*MATERIAL PROVIDED*

● ● ● ● ●

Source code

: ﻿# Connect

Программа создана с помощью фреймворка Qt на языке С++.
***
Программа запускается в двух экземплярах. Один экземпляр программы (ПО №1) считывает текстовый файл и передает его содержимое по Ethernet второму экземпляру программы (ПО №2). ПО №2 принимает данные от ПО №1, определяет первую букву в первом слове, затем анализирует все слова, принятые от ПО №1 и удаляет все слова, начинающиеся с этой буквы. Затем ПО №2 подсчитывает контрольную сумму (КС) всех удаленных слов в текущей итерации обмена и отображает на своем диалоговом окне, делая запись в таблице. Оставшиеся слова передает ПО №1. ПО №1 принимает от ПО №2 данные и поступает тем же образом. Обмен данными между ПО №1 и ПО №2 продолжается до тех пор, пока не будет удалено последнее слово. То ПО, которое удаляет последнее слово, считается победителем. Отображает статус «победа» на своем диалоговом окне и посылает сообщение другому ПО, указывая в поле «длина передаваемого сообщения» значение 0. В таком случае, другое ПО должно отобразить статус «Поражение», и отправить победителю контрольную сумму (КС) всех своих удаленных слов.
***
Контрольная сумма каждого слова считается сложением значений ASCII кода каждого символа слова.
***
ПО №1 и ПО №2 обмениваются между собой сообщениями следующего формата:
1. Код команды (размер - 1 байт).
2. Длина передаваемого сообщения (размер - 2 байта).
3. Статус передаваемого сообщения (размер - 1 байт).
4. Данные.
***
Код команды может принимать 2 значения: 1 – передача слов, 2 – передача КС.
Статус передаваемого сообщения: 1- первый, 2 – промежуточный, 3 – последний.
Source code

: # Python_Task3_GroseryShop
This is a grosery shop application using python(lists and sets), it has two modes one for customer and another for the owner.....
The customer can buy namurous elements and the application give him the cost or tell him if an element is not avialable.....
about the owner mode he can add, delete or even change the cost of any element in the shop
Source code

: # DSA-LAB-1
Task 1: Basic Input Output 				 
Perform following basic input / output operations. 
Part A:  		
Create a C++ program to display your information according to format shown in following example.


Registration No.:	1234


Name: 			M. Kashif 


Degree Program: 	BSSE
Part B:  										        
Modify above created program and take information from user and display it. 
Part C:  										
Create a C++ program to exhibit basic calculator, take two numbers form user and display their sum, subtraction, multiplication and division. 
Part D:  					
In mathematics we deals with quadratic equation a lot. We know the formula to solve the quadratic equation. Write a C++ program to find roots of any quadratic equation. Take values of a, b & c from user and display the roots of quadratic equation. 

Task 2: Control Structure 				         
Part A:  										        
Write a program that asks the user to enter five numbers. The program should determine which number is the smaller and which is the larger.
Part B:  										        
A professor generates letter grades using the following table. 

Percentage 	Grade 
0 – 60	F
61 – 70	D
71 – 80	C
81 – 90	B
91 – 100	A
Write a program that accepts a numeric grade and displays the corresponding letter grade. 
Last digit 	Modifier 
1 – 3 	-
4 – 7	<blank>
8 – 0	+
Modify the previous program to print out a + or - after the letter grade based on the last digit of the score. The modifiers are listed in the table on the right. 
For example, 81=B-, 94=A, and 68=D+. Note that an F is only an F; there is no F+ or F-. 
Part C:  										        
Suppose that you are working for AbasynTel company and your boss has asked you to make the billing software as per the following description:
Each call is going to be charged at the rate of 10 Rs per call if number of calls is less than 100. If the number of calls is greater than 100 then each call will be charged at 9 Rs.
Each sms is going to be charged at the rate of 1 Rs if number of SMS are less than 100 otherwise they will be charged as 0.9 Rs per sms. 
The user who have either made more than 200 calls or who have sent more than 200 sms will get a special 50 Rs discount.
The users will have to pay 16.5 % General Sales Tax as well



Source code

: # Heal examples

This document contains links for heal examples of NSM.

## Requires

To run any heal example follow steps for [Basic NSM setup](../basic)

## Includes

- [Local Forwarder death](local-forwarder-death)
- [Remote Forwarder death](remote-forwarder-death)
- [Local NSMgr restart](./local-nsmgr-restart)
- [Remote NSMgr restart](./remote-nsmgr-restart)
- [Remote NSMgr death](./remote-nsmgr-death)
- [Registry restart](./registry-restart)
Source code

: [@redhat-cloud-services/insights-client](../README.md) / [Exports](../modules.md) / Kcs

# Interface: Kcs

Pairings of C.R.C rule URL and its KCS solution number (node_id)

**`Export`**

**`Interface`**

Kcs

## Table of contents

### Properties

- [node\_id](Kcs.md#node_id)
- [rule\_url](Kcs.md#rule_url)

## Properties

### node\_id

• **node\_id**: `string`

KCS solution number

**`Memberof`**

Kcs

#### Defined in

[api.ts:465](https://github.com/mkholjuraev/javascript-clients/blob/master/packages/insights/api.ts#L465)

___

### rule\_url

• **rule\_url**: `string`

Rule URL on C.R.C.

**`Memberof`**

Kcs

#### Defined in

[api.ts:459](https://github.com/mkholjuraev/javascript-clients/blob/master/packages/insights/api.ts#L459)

● ● ● ● ●

*EXERCISE GOAL*
Write the data out in full, matching every line exactly.

*WORKED SOLUTION*
Source code

: ﻿# Connect

Программа создана с помощью фреймворка Qt на языке С++.
***
Программа запускается в двух экземплярах. Один экземпляр программы (ПО №1) считывает текстовый файл и передает его содержимое по Ethernet второму экземпляру программы (ПО №2). ПО №2 принимает данные от ПО №1, определяет первую букву в первом слове, затем анализирует все слова, принятые от ПО №1 и удаляет все слова, начинающиеся с этой буквы. Затем ПО №2 подсчитывает контрольную сумму (КС) всех удаленных слов в текущей итерации обмена и отображает на своем диалоговом окне, делая запись в таблице. Оставшиеся слова передает ПО №1. ПО №1 принимает от ПО №2 данные и поступает тем же образом. Обмен данными между ПО №1 и ПО №2 продолжается до тех пор, пока не будет удалено последнее слово. То ПО, которое удаляет последнее слово, считается победителем. Отображает статус «победа» на своем диалоговом окне и посылает сообщение другому ПО, указывая в поле «длина передаваемого сообщения» значение 0. В таком случае, другое ПО должно отобразить статус «Поражение», и отправить победителю контрольную сумму (КС) всех своих удаленных слов.
***
Контрольная сумма каждого слова считается сложением значений ASCII кода каждого символа слова.
***
ПО №1 и ПО №2 обмениваются между собой сообщениями следующего формата:
1. Код команды (размер - 1 байт).
2. Длина передаваемого сообщения (размер - 2 байта).
3. Статус передаваемого сообщения (размер - 1 байт).
4. Данные.
***
Код команды может принимать 2 значения: 1 – передача слов, 2 – передача КС.
Статус передаваемого сообщения: 1- первый, 2 – промежуточный, 3 – последний.
Source code

: # Python_Task3_GroseryShop
This is a grosery shop application using python(lists and sets), it has two modes one for customer and another for the owner.....
The customer can buy namurous elements and the application give him the cost or tell him if an element is not avialable.....
about the owner mode he can add, delete or even change the cost of any element in the shop
Source code

: # DSA-LAB-1
Task 1: Basic Input Output 				 
Perform following basic input / output operations. 
Part A:  		
Create a C++ program to display your information according to format shown in following example.


Registration No.:	1234


Name: 			M. Kashif 


Degree Program: 	BSSE
Part B:  										        
Modify above created program and take information from user and display it. 
Part C:  										
Create a C++ program to exhibit basic calculator, take two numbers form user and display their sum, subtraction, multiplication and division. 
Part D:  					
In mathematics we deals with quadratic equation a lot. We know the formula to solve the quadratic equation. Write a C++ program to find roots of any quadratic equation. Take values of a, b & c from user and display the roots of quadratic equation. 

Task 2: Control Structure 				         
Part A:  										        
Write a program that asks the user to enter five numbers. The program should determine which number is the smaller and which is the larger.
Part B:  										        
A professor generates letter grades using the following table. 

Percentage 	Grade 
0 – 60	F
61 – 70	D
71 – 80	C
81 – 90	B
91 – 100	A
Write a program that accepts a numeric grade and displays the corresponding letter grade. 
Last digit 	Modifier 
1 – 3 	-
4 – 7	<blank>
8 – 0	+
Modify the previous program to print out a + or - after the letter grade based on the last digit of the score. The modifiers are listed in the table on the right. 
For example, 81=B-, 94=A, and 68=D+. Note that an F is only an F; there is no F+ or F-. 
Part C:  										        
Suppose that you are working for AbasynTel company and your boss has asked you to make the billing software as per the following description:
Each call is going to be charged at the rate of 10 Rs per call if number of calls is less than 100. If the number of calls is greater than 100 then each call will be charged at 9 Rs.
Each sms is going to be charged at the rate of 1 Rs if number of SMS are less than 100 otherwise they will be charged as 0.9 Rs per sms. 
The user who have either made more than 200 calls or who have sent more than 200 sms will get a special 50 Rs discount.
The users will have to pay 16.5 % General Sales Tax as well



Source code

: # Heal examples

This document contains links for heal examples of NSM.

## Requires

To run any heal example follow steps for [Basic NSM setup](../basic)

## Includes

- [Local Forwarder death](local-forwarder-death)
- [Remote Forwarder death](remote-forwarder-death)
- [Local NSMgr restart](./local-nsmgr-restart)
- [Remote NSMgr restart](./remote-nsmgr-restart)
- [Remote NSMgr death](./remote-nsmgr-death)
- [Registry restart](./registry-restart)
Source code

: [@redhat-cloud-services/insights-client](../README.md) / [Exports](../modules.md) / Kcs

# Interface: Kcs

Pairings of C.R.C rule URL and its KCS solution number (node_id)

**`Export`**

**`Interface`**

Kcs

## Table of contents

### Properties

- [node\_id](Kcs.md#node_id)
- [rule\_url](Kcs.md#rule_url)

## Properties

### node\_id

• **node\_id**: `string`

KCS solution number

**`Memberof`**

Kcs

#### Defined in

[api.ts:465](https://github.com/mkholjuraev/javascript-clients/blob/master/packages/insights/api.ts#L465)

___

### rule\_url

• **rule\_url**: `string`

Rule URL on C.R.C.

**`Memberof`**

Kcs

#### Defined in

[api.ts:459](https://github.com/mkholjuraev/javascript-clients/blob/master/packages/insights/api.ts#L459)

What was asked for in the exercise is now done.